The Science of Sailing Part 4
Part 4 consists of two chapters. Chapter 8 is devoted to the phenomena and drag originating from the air-water interface, with little reference to water depth. This lack of differentiation with respect to water depth is permissible for many of the topics addressed – but not for all. The necessary different treatment of relevant subjects in water of restricted depth has been collected and transferred to Chapter 9. Chapter 9 may therefore be considered as a dedicated chapter to the topics of Chapter 8 that need special treatment when the effect of water depth is considered.

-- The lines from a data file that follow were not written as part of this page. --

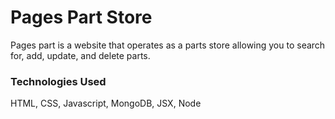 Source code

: # Pages Part Store
Pages part is a website that operates as a parts store allowing you to search for, add, update, and delete parts.

### Technologies Used
HTML, CSS, Javascript, MongoDB, JSX, Node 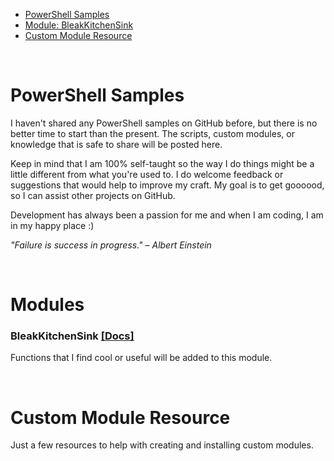 - [PowerShell Samples](#powershell-samples)
- [Module: BleakKitchenSink](BleakKitchenSink-[[Docs]](Modules/BleakKitchenSink/README.md))
- [Custom Module Resource](#custom-module-resource)

<br>

# PowerShell Samples

I haven't shared any PowerShell samples on GitHub before, but there is no better time to start than the present. 
The scripts, custom modules, or knowledge that is safe to share will be posted here.

Keep in mind that I am 100% self-taught so the way I do things might be a little different from what you're used to. 
I do welcome feedback or suggestions that would help to improve my craft. My goal is to get goooood, so I can assist other projects on GitHub.

Development has always been a passion for me and when I am coding, I am in my happy place :)


*"Failure is success in progress." – Albert Einstein*

<br>

# Modules 

### BleakKitchenSink [[Docs]](Modules/BleakKitchenSink/README.md)

Functions that I find cool or useful will be added to this module.


<br>

# Custom Module Resource

Just a few resources to help with creating and installing custom modules.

Chapter 8 commences with a description, in Section 8.2, of the process by which surface waves are formed by a body progressing at some speed at the air-water interface, and the consequences of such waves on the drag of that body. The example of a submarine-like body, rising to the surface from a depth at which no surface waves are formed, is utilized to pin-point features of the wave-generation process that would otherwise not be distinguishable. Section 8.3 is dedicated to the derivation of the properties of regular surface waves in deep water, with particular reference to the orbital flow in those waves, and the concepts of dispersion, wave energy, wave flux, and group velocity. The derivation of the wave pattern generated by a body travelling at a fixed speed on the water surface is realized by means of a mathematical model that is based on replacing the hull by a pressure disturbance acting at a point. Two such derivations are described in Section 8.4. The first of these is based on a particular geometric property of the generated waves, and the second is based on the theory of stationary phase. This latter method can be considered to be a first principles approach, not needing one or more geometric wave properties for its foundation. Both methods are seen to lead to the well-known Kelvin wave pattern.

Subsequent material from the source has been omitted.